Geniposide down‐regulated Sp1‐ and STAT3‐related VEGF transcription in hepatocellular carcinoma (HCC) cells. (a) Binding sites of putative transcription factors (Sp1 and STAT3) in the specific sequence of luciferase‐targeted VEGF promotor. (b) Determination of expressions of Sp1, total and phosphorylated STAT3 in MHCC‐97L and PLC/PRF/5 cells with or without geniposide stimulation under normoxic or hypoxic condition. (c) Representative confocal images of in vitro HCC cells with or without geniposide. HCC slices are incubated with both antibodies, Sp1 and STAT3. Merged figures illustrate the co‐localization of Sp1 (green), STAT3 (red) and cell nucleus (blue). (d) Normoxic mRNA level or (e) secretory expression of VEGF in MHCC‐97L and PLC/PRF/5 cells with three independent conditions by plasmid transfection as follows: overexpression of Sp1, STAT3 and dual hyperactivation of Sp1 and STAT3, respectively. Note that the expression of Sp1 and STAT3 can be markedly inhibited by geniposide intervention.

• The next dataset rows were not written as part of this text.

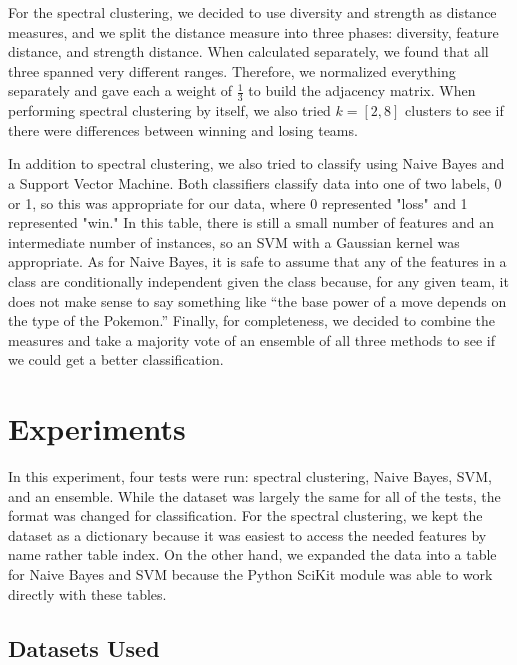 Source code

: \documentclass{acm_proc_article-sp}
\begin{document}
For the spectral clustering, we decided to use diversity and strength as distance measures, and we split the distance measure into three phases: diversity, feature distance, and strength distance. When calculated separately, we found that all three spanned very different ranges. Therefore, we normalized everything separately and gave each a weight of $\frac{1}{3}$ to build the adjacency matrix. When performing spectral clustering by itself, we also tried $k=[2, 8]$ clusters to see if there were differences between winning and losing teams.

In addition to spectral clustering, we also tried to classify using Naive Bayes and a Support Vector Machine. Both classifiers classify data into one of two labels, 0 or 1, so this was appropriate for our data, where 0 represented "loss" and 1 represented "win." In this table, there is still a small number of features and an intermediate number of instances, so an SVM with a Gaussian kernel was appropriate. As for Naive Bayes, it is safe to assume that any of the features in a class are conditionally independent given the class because, for any given team, it does not make sense to say something like “the base power of a move depends on the type of the Pokemon.” Finally, for completeness, we decided to combine the measures and take a majority vote of an ensemble of all three methods to see if we could get a better classification.

\section{Experiments}

In this experiment, four tests were run: spectral clustering, Naive Bayes, SVM, and an ensemble. While the dataset was largely the same for all of the tests, the format was changed for classification. For the spectral clustering, we kept the dataset as a dictionary because it was easiest to access the needed features by name rather table index. On the other hand, we expanded the data into a table for Naive Bayes and SVM because the Python SciKit module was able to work directly with these tables.

\subsection{Datasets Used}
\end{document}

All data are shown as mean ± SD of five independent assays with at least three replicates. * P < 0.05 significantly different from the control group; n.s.No significant difference versus control
In order to demonstrate, experimentally, the target predictions from the bioinformatics study, both immunoblotting and immunofluorescence assays were performed. Suppression of protein levels of Sp1, STAT3 and p‐STAT3 were observed in geniposide‐treated MHCC‐97L and PLC/PRF/5 cells under normoxic or hypoxic conditions (Figure 4b). Also, the immunofluorescence signalling intensities of Sp1 and STAT3 in both MHCC‐97L and PLC/PRF/5 cells had a downward trend after geniposide treatment (Figure 4c). Furthermore, plasmid transfection (pN3‐Sp1FL and EF.STAT3C.Ubc.GFP)‐induced overexpression of Sp1 or STAT3, or dual hyperactivation of Sp1 and STAT3, consistently resulted in neutralizing the anti‐VEGF effect of geniposide at mRNA and secretion level (Figure 4d,e). Based on these findings, we postulate that the inhibition of Sp1/STAT3‐associated VEGF transcription was the mechanism underlying geniposide‐induced suppression of HCC.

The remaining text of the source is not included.